Also, while nosing around in this, I tried to pprint(root) at the
point of the error, and got

Yeah, it is my blunder. Alexander already fixed that, as I see. The only
question is whether it is worth making the UniqueRelInfo structure as a
node (for debug purposes - I see only one reason) or we should exclude
this field from read/write operations at all.

--
regards,
Andrei Lepikhov
Postgres Professional

#7Alexander Korotkov
aekorotkov@gmail.com
In reply to: Andrei Lepikhov (#6)
Re: BUG #18170: Unexpected error: no relation entry for relid 3

On Fri, Oct 27, 2023 at 9:31 AM Andrei Lepikhov
<a.lepikhov@postgrespro.ru> wrote:

On 27/10/2023 00:12, Tom Lane wrote:

Vik Fearing <vik@postgresfriends.org> writes:

On 10/26/23 16:01, PG Bug reporting form wrote:

My fuzzer finds a bug in Postgres, which triggers an unexpected error.

This bisects to d3d55ce571369dad6e1d582f1655e5a3fbd8594a, Remove useless
self-joins.

I wonder if that new code thinks it can remove ref_2 from the query,
even though ref_2 is used in the targetlist. I'm not seeing
control reach remove_leftjoinrel_from_query, though.

As I see, this join can be removed: in the explain you can see that
OUTER JOIN is replaced with the INNER JOIN(ref_2, ref_3) ON a key column.
In my opinion, the origin of the problem is that the parent_root
contains a link to ref_2 in its
simple_rte_array[]->subquery->targetList. I am still looking for a
general solution right now, but it doesn't look too complicated at first
sight.

Yes, I came to the same conclusion. We process root->parse. But I
didn't get why parent_root->simple_rte_array[]->subquery is not the
same as root->parse. They look the same, but they are distinct
copies. If they were the same pointers, there would be no problem.
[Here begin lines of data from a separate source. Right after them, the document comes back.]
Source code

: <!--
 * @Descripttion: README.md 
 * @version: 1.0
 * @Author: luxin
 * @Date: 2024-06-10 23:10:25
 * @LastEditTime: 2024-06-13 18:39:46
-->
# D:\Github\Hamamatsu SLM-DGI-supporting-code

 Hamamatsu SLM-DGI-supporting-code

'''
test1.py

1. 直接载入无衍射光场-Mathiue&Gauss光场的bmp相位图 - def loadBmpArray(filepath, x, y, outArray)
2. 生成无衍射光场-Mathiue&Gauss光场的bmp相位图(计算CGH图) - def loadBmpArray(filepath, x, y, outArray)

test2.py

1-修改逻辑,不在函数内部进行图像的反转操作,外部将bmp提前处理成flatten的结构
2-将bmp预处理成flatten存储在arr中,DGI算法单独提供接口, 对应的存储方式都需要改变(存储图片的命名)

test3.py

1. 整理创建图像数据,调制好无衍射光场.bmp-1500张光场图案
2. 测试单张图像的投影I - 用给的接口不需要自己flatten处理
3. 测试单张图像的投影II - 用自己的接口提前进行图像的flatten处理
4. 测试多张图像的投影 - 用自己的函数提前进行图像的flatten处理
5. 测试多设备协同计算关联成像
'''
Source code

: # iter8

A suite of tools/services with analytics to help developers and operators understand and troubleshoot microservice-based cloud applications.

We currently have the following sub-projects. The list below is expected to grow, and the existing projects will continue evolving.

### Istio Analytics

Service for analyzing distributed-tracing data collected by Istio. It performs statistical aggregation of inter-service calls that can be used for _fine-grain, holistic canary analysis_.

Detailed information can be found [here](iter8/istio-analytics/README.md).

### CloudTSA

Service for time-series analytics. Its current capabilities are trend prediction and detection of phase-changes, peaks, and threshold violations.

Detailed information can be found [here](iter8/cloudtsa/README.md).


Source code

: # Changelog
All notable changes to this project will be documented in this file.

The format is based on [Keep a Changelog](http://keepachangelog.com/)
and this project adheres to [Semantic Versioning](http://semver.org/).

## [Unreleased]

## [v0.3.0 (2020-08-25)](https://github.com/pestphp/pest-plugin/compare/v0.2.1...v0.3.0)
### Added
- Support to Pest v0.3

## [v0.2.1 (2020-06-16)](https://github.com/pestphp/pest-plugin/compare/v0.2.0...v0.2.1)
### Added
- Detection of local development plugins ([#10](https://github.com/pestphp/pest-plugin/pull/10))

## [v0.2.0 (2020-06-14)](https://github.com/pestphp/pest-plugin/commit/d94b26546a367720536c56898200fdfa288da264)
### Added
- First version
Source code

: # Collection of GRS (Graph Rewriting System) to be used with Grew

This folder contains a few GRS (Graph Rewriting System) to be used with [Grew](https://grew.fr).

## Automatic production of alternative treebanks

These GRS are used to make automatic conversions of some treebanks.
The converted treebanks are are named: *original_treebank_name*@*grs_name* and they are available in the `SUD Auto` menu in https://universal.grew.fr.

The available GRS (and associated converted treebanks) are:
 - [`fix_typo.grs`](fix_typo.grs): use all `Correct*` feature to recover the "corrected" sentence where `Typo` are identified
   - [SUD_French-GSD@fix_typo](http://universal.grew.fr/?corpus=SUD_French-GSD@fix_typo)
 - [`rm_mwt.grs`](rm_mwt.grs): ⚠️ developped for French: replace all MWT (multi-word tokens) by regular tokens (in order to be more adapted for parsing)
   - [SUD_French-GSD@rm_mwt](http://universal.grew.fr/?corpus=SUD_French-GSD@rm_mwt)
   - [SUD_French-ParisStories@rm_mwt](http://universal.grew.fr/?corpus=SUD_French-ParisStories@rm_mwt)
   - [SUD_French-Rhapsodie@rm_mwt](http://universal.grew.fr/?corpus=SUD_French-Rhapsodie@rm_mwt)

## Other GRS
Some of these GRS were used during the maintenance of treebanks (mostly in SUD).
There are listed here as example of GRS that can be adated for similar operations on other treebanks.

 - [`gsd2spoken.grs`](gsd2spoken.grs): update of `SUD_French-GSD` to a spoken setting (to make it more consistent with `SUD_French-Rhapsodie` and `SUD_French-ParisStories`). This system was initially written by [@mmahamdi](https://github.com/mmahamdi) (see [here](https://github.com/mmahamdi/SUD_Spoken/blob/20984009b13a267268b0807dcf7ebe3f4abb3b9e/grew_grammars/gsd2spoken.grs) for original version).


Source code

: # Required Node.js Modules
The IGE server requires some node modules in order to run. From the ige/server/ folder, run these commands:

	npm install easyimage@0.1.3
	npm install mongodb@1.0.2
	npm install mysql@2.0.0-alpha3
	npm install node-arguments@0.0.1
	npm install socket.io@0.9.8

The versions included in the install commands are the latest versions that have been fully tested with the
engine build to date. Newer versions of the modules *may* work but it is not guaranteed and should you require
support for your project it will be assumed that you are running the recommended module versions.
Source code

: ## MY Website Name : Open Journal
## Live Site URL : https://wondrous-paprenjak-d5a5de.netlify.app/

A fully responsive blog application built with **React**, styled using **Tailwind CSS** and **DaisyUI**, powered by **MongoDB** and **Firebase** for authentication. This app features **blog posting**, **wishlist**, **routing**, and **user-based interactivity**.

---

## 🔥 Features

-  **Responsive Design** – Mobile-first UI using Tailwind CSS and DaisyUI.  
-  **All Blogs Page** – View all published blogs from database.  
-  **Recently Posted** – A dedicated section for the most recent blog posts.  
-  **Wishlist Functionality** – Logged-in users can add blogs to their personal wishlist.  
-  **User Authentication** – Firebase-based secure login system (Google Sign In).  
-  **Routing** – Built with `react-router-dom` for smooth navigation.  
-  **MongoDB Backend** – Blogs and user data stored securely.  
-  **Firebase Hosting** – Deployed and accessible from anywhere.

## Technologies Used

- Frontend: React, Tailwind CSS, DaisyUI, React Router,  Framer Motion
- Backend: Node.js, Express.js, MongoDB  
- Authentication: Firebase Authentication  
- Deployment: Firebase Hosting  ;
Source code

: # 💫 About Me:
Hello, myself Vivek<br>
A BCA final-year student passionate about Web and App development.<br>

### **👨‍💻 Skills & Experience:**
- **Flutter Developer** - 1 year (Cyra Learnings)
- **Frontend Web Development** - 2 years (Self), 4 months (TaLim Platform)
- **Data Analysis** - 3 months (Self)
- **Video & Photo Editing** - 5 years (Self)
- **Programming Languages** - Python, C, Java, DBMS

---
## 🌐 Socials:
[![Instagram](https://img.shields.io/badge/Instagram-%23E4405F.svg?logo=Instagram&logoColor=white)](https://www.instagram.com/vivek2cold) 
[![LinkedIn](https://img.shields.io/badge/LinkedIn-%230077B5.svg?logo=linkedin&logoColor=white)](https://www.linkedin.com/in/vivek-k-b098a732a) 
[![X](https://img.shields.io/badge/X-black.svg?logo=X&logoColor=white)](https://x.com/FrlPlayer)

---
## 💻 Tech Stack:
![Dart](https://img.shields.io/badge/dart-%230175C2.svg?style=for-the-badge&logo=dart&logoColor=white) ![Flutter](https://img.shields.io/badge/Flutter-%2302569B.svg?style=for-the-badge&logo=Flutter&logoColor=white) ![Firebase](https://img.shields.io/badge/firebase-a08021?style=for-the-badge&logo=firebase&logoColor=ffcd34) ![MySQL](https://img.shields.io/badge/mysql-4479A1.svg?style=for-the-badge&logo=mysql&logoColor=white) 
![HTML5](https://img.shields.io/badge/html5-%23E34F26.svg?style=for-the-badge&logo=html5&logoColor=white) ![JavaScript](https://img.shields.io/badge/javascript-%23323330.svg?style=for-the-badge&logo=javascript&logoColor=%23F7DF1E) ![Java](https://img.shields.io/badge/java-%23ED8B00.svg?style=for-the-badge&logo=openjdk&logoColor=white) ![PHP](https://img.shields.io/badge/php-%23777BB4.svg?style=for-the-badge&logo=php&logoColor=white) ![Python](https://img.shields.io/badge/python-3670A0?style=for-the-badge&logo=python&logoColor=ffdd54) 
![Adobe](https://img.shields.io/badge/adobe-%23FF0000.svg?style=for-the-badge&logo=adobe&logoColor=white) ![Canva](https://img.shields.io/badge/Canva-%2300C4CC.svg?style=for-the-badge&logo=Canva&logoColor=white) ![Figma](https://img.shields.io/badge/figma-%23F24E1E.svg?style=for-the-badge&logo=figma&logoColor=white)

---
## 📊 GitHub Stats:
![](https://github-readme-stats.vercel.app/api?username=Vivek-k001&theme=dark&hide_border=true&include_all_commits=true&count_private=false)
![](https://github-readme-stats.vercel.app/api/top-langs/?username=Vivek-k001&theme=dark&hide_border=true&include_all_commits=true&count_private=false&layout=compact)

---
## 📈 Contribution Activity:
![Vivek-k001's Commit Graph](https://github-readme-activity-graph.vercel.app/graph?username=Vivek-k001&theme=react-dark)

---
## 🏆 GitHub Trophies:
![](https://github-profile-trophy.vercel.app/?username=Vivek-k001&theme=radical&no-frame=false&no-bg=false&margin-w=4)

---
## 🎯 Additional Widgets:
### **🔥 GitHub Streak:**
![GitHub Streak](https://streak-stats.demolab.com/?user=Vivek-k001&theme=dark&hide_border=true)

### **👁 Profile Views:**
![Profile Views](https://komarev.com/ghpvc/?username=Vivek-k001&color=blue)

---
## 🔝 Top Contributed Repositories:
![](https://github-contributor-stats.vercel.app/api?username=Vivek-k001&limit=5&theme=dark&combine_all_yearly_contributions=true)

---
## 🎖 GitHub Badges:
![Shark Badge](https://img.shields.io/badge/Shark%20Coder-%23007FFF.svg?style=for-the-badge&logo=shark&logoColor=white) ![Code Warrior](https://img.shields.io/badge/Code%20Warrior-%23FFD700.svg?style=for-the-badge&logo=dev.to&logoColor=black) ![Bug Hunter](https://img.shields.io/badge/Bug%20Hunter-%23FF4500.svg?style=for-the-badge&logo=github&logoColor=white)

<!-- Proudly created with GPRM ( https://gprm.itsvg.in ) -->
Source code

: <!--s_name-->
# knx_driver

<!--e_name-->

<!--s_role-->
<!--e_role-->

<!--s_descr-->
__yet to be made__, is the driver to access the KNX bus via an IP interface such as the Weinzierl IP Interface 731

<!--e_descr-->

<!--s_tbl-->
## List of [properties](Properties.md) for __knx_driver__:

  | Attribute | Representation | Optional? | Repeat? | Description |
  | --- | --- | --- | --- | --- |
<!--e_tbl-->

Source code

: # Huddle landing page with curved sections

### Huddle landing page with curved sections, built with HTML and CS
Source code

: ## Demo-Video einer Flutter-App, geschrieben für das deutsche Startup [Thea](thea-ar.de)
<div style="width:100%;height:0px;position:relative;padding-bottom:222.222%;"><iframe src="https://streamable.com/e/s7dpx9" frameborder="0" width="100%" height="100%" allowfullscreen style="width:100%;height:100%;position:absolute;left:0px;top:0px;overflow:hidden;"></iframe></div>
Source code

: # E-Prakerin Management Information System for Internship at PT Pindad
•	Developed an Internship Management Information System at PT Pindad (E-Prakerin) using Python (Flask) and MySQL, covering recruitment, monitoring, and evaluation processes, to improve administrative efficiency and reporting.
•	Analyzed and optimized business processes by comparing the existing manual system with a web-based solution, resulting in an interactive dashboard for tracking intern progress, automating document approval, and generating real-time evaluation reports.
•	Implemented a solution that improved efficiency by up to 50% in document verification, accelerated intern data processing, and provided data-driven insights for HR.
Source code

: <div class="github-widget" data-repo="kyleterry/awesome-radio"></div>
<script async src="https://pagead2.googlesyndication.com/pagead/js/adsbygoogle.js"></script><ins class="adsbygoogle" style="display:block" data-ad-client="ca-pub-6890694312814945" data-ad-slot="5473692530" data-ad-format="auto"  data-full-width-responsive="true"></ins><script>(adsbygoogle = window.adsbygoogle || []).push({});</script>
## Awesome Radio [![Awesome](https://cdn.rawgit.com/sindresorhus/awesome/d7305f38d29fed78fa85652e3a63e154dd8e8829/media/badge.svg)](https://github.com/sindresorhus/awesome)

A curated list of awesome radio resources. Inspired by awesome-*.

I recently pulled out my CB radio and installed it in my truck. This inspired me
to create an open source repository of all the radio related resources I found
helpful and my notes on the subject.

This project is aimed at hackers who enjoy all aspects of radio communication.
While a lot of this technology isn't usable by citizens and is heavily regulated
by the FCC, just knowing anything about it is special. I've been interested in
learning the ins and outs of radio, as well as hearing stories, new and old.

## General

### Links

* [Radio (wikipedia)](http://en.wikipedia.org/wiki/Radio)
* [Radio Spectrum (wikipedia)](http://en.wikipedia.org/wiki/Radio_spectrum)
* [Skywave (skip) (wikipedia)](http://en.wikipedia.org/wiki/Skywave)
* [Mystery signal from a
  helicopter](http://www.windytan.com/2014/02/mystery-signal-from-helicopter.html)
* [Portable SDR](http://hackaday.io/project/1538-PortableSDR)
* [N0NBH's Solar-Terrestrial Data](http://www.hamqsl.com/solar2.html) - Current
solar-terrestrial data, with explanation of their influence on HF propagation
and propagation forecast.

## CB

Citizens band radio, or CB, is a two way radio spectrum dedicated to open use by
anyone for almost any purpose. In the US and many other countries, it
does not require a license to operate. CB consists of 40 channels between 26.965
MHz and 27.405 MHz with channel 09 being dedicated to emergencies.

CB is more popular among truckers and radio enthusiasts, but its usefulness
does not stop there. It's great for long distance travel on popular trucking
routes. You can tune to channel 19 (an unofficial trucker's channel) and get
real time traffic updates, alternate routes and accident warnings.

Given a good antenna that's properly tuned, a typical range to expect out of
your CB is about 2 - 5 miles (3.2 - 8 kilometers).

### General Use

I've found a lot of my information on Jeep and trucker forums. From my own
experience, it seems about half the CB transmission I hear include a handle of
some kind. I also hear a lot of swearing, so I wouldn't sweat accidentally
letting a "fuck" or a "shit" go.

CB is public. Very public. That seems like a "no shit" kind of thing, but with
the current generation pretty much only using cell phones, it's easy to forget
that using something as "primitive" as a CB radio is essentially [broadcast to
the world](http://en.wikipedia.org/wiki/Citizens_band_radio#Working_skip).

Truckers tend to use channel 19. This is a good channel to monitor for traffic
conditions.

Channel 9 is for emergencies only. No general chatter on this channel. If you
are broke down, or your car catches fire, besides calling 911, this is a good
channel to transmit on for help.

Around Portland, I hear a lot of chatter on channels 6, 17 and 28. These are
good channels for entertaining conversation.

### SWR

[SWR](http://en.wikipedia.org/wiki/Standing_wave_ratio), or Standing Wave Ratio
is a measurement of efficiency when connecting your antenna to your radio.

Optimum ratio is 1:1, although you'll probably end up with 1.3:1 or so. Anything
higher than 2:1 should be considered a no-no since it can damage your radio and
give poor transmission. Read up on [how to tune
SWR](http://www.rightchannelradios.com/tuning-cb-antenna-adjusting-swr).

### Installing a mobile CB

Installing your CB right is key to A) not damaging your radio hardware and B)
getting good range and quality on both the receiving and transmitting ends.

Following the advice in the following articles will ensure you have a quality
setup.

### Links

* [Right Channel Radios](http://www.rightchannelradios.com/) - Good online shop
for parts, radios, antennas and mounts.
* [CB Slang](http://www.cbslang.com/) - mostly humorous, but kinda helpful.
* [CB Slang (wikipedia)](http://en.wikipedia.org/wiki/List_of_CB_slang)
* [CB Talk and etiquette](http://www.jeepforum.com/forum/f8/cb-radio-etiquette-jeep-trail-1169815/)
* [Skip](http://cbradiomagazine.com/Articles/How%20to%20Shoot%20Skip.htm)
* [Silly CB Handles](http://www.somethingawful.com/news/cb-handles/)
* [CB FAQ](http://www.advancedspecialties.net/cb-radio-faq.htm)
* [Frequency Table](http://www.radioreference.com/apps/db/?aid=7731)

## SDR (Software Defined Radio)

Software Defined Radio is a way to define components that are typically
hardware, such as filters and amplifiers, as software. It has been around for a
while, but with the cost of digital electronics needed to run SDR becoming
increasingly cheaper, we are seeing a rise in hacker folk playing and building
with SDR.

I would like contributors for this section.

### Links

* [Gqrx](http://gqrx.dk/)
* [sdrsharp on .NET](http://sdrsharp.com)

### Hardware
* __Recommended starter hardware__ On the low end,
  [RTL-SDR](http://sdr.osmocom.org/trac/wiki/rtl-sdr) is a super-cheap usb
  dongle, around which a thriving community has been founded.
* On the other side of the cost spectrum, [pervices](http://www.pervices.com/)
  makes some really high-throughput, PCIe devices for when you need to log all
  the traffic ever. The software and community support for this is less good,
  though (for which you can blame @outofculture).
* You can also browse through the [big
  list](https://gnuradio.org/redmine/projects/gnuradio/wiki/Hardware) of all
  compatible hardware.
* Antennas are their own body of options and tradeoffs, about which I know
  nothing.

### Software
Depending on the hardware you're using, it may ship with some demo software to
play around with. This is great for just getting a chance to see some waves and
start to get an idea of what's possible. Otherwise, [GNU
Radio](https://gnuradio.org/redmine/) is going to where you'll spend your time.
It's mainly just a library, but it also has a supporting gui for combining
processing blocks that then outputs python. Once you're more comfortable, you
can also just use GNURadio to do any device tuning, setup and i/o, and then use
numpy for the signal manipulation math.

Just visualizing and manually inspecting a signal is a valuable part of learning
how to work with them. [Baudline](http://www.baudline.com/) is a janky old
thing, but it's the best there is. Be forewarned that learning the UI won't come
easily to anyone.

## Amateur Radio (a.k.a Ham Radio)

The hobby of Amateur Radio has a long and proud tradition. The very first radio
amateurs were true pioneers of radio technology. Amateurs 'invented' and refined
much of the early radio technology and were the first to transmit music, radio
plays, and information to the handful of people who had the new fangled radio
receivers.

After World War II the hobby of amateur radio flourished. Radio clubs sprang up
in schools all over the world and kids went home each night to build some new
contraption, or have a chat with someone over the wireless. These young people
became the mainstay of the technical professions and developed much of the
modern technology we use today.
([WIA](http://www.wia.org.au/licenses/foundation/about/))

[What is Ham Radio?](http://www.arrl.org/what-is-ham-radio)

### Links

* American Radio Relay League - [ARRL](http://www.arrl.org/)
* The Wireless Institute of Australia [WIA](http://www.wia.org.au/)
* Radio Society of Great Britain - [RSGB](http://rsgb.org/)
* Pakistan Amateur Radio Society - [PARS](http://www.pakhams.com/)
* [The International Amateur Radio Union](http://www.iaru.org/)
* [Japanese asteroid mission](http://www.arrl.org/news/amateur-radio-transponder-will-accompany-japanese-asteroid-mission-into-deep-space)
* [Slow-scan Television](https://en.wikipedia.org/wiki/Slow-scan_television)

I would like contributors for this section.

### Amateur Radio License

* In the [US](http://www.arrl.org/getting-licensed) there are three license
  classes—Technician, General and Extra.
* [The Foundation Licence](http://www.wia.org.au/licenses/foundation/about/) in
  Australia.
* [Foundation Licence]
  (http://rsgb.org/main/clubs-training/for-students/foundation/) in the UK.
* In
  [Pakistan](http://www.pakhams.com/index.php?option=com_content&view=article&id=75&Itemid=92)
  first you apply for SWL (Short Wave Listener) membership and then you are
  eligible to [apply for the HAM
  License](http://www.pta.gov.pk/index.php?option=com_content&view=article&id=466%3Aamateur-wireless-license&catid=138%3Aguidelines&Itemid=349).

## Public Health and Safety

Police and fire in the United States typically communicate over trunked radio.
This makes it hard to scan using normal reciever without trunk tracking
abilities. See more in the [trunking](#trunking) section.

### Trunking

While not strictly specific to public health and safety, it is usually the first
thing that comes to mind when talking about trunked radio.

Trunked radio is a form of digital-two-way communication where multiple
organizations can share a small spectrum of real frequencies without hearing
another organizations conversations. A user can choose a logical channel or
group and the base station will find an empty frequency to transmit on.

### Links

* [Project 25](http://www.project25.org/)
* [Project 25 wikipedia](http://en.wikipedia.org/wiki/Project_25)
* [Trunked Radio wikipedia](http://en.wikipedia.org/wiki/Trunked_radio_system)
Also, while nosing around in this, I tried to pprint(root) at the
point of the error, and got

Yeah, it is my blunder. Alexander already fixed that, as I see. The only
question is whether it is worth making the UniqueRelInfo structure as a
node (for debug purposes - I see only one reason) or we should exclude
this field from read/write operations at all.

I think we just shouldn't break the general rule, that everything
inside the node should be nodes too.

------
Regards,
Alexander Korotkov

#8Andrei Lepikhov
lepihov@gmail.com
In reply to: Alexander Korotkov (#7)
Re: BUG #18170: Unexpected error: no relation entry for relid 3

On 27/10/2023 15:17, Alexander Korotkov wrote:

On Fri, Oct 27, 2023 at 9:31 AM Andrei Lepikhov
<a.lepikhov@postgrespro.ru> wrote:

On 27/10/2023 00:12, Tom Lane wrote:

Vik Fearing <vik@postgresfriends.org> writes:

On 10/26/23 16:01, PG Bug reporting form wrote:

My fuzzer finds a bug in Postgres, which triggers an unexpected error.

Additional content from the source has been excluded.